Lauren Bercovitch, public relations and production manager of Adbusters, shows the magazine’s centerfold of a ballerina on the Wall Street bull. Image from 2011. Photo credit: Deborah Jones/AFP via Getty Images

During the final years of the print-media boom, Adbusters was a sort of anti–September Issue—a glossy magazine filled with fake ads for fashion designers and liquor companies, Banksy-style invective against industrial farming, and announcements of protest. “Kalle always says in Adbusters that advertising is brain damage,” Krasnow recalls. “What he did with Adbusters in terms of ‘jamming’ the magazine space was brilliant and radical aesthetically.” 

The magazine was many things, but consistent was not one of them. “So many of Adbusters’ actual prescriptions—at least the ones they’re best remembered for—are lifestyle choices,” recalls Luke Savage, a staff writer for Jacobin who calls Adbusters one of his entry points to leftist politics as a teenager. “I remember one article about treating your media diet like mainstream media is junk food. And I remember another article that said you should connect with Mother Nature by making tea out of dandelions.” 

Trevor Clarke, 26 and a writer-editor at the magazine, remembers first discovering it at “sustainability camp” during his freshman year of high school. “The camp counsellors had all of us students eat vegetarian food and coin woodland nicknames for ourselves,” Clarke remembers. “They also furnished us with various kinds of radical literature, including copies of Adbusters.”

In many ways, Adbusters is a 1990s time capsule, but part of the 1990s was nostalgia for the 1960s, and if back issues of the magazine look politically suspicious and filled with crackpotism today, at the time it looked like a gloomy, concretized Whole Earth Catalog. Occupy Wall Street, Savage says, was the magazine’s greatest contribution to the world. To Savage and others for whom Adbusters once marked the furthest reaches of radical thought, its legacy outstrips its own achievements. 



Via Adbusters’ YouTube page

During Occupy, even sympathetic journalists expressed frustration with what they came to regard as a disjointed coalition without clear demands. But from that group came the Fight for $15 minimum-wage walkouts, and other publications, too—filled not with slick anti-corporate un-branding, but calls to action on pulp—like The Occupied Wall Street Journal, which published writers including Arun Gupta (now of The Intercept) and reporter and commentator Michael Levitin. It was a moment that prefigured the leaderless protest movements to come, especially Black Lives Matter

The Occupy protests were also a watershed in publicity around police misconduct: grainy video of riot-geared cops beating protesters, some of them homeless, informed a new generation of leftists’ understanding of capital’s resistance to change. That generation has rejected much of what Adbusters stood for, in part because of the urgency publications like Jacobin and Current Affairs have brought to the need for a fairer political system.

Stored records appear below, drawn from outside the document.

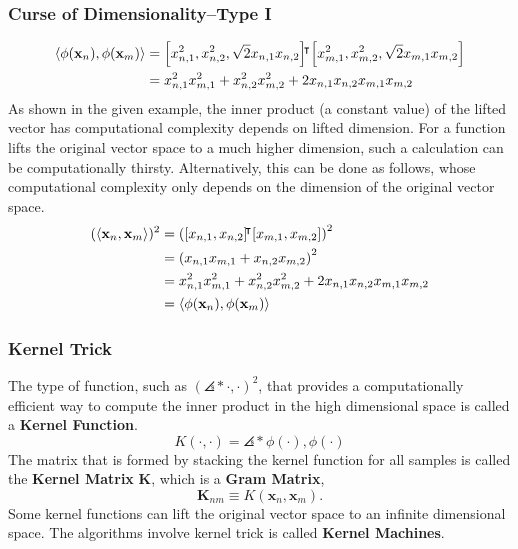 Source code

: \documentclass[10pt]{../formats/RU}
\begin{document}
\begin{frame}
\frametitle{Curse of Dimensionality--Type I}
  \begin{align*}
    \angles*{\phi(\mathbf{x}_n), \phi(\mathbf{x}_m)}
    &= \bracks*{x_{n,1}^2 , x_{n,2}^2 , \sqrt{2}x_{n,1}x_{n,2}}\trn\bracks*{x_{m,1}^2 , x_{m,2}^2 , \sqrt{2}x_{m,1}x_{m,2}} \\
    &= x_{n,1}^2x_{m,1}^2 + x_{n,2}^2x_{m,2}^2 + 2x_{n,1}x_{n,2}x_{m,1}x_{m,2}
  \end{align*}
As shown in the given example, the inner product (a constant value) of the lifted vector has computational complexity depends on lifted dimension. For a function lifts the original vector space to a much higher dimension, such a calculation can be computationally thirsty. Alternatively, this can be done as follows, whose computational complexity only depends on the dimension of the original vector space.
  \begin{align*}
    (\angles*{\mathbf{x}_n, \mathbf{x}_m})^2
    &= \parens*{\bracks*{x_{n,1} , x_{n,2}}\trn\bracks*{x_{m,1} , x_{m,2}}}^2 \\
    &= \parens*{x_{n,1}x_{m,1} + x_{n,2}x_{m,2}}^2 \\
    &= x_{n,1}^2x_{m,1}^2 + x_{n,2}^2x_{m,2}^2 + 2x_{n,1}x_{n,2}x_{m,1}x_{m,2} \\
    &= \angles*{\phi(\mathbf{x}_n), \phi(\mathbf{x}_m)}
  \end{align*}
\end{frame}
\begin{frame}
  \frametitle{Kernel Trick}
  The type of function, such as $(\angles*{\cdot, \cdot})^2$, that provides a computationally efficient way to compute the inner product in the high dimensional space is called a \textbf{Kernel Function}.
  \[
    K(\cdot,\cdot) = \angles*{\phi(\cdot),\phi(\cdot)}
  \]
  The matrix that is formed by stacking the kernel function for all samples is called the \textbf{Kernel Matrix} $\mathbf{K}$, which is a \textbf{Gram Matrix},
  \[
    \mathbf{K}_{nm} \equiv K(\mathbf{x}_n, \mathbf{x}_m).
  \]
  Some kernel functions can lift the original vector space to an infinite dimensional space.
  The algorithms involve kernel trick is called \textbf{Kernel Machines}.
\end{frame}
\end{document}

Krasnow, the former Adbusters editor, also cites Micah White, Lasn’s close colleague during Occupy and the publication’s longest-serving editor, as an inspirational figure—one who understood the use of the levers of power. White was instrumental in creating the buzz around the Occupy movement, which he has said he now considers “a constructive failure.” (White declined to be interviewed for this piece. “I don’t feel like doing the interview, so I’ll pass, but I wish Adbusters and Kalle all the best,” he said.) He is now a regular guest on MSNBC and recently wrote for The Guardian about attending the World Economic Forum in Davos “to discover its revolutionary potential”; other leftists have criticized him for seeking to rebrand himself as a consultant for activist groups after the end of Occupy, but it is hard to write him off as ineffective.

In many ways, the frustrating, inspiring hippiedom underneath Adbusters’ aesthetically daring exterior is simply Lasn himself. In conversation, Lasn, now seventy-nine, is the exact inverse of an angry radical. Determinedly avuncular, he can easily steer all topics of conversation, no matter how personal, toward the need for a sustainable future, the promise of an economy built around the “true cost” of producing goods that despoil the environment, and the need to escape capitalism. It’s a quality that would be annoying if he were less sunny about everything.

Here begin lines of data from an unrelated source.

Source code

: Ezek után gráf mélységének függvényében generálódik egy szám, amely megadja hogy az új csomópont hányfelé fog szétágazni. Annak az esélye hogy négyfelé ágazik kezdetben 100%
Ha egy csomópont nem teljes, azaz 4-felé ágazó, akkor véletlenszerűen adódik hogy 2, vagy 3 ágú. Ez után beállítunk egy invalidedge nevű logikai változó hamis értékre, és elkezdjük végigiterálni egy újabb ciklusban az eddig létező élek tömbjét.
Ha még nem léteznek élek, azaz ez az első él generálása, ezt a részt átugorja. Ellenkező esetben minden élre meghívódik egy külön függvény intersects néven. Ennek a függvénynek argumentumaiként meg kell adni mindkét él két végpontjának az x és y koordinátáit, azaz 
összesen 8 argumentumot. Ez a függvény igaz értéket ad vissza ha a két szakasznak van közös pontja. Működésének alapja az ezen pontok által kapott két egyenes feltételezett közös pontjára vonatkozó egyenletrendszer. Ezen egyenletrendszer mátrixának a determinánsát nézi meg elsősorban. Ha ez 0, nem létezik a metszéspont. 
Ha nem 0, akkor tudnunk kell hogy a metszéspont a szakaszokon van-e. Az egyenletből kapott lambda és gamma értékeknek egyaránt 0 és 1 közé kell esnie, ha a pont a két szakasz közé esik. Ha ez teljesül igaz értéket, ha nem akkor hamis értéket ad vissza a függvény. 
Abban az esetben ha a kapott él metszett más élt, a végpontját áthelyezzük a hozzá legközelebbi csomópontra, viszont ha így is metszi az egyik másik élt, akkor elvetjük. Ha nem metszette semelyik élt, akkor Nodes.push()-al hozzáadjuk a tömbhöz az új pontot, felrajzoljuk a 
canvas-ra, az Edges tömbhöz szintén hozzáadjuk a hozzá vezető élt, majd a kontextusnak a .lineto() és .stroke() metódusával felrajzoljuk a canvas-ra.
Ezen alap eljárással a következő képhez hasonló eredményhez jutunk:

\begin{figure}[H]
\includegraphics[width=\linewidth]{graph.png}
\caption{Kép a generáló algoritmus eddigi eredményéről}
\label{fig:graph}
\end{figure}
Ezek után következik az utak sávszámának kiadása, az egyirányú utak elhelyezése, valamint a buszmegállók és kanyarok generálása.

Was life hard as a two-year-old child refugee in Nazi Germany, where his parents had fled the Russian invasion of Estonia? “In Germany, it was a little tougher because, yes, it was still hard to get food right after the war,” he admits. “But when we were in the refugee camps in Australia [where his family relocated after they and many Estonians were displaced by World War II], you know, there was good food! We were living in corrugated-iron shacks, but still, you know, we had a nice bed!”

Did the global financial crisis of 2008 represent the triumph of capital? “It was a dark moment, but then, in our brainstorming sessions, we suddenly came up with this idea: Let’s do something really dramatic! Let’s go to the very iconic heart of global capitalism, which is Wall Street, and let’s occupy the damn place!”

Is he discouraged by the failure of Occupy to upend the global financial system? “We’re left with hundreds of thousands, perhaps millions, of people who got politicized during Occupy Wall Street—the same way that I was politicized, you know, fifty years earlier!”

Lasn is still waiting for the revolution, he says. He finds the Black Lives Matter and #MeToo movements “absolutely fascinating, but somehow they don’t get to the heart of the matter.” He says he celebrates intersectionality, but that “it doesn’t quite amount to what I dream of, which is a world revolution, and a moment when we the people, using the power of the internet, launch a global movement that changes the way governance works, that changes the way our leaders behave, and that changes the way that the democracy functions.”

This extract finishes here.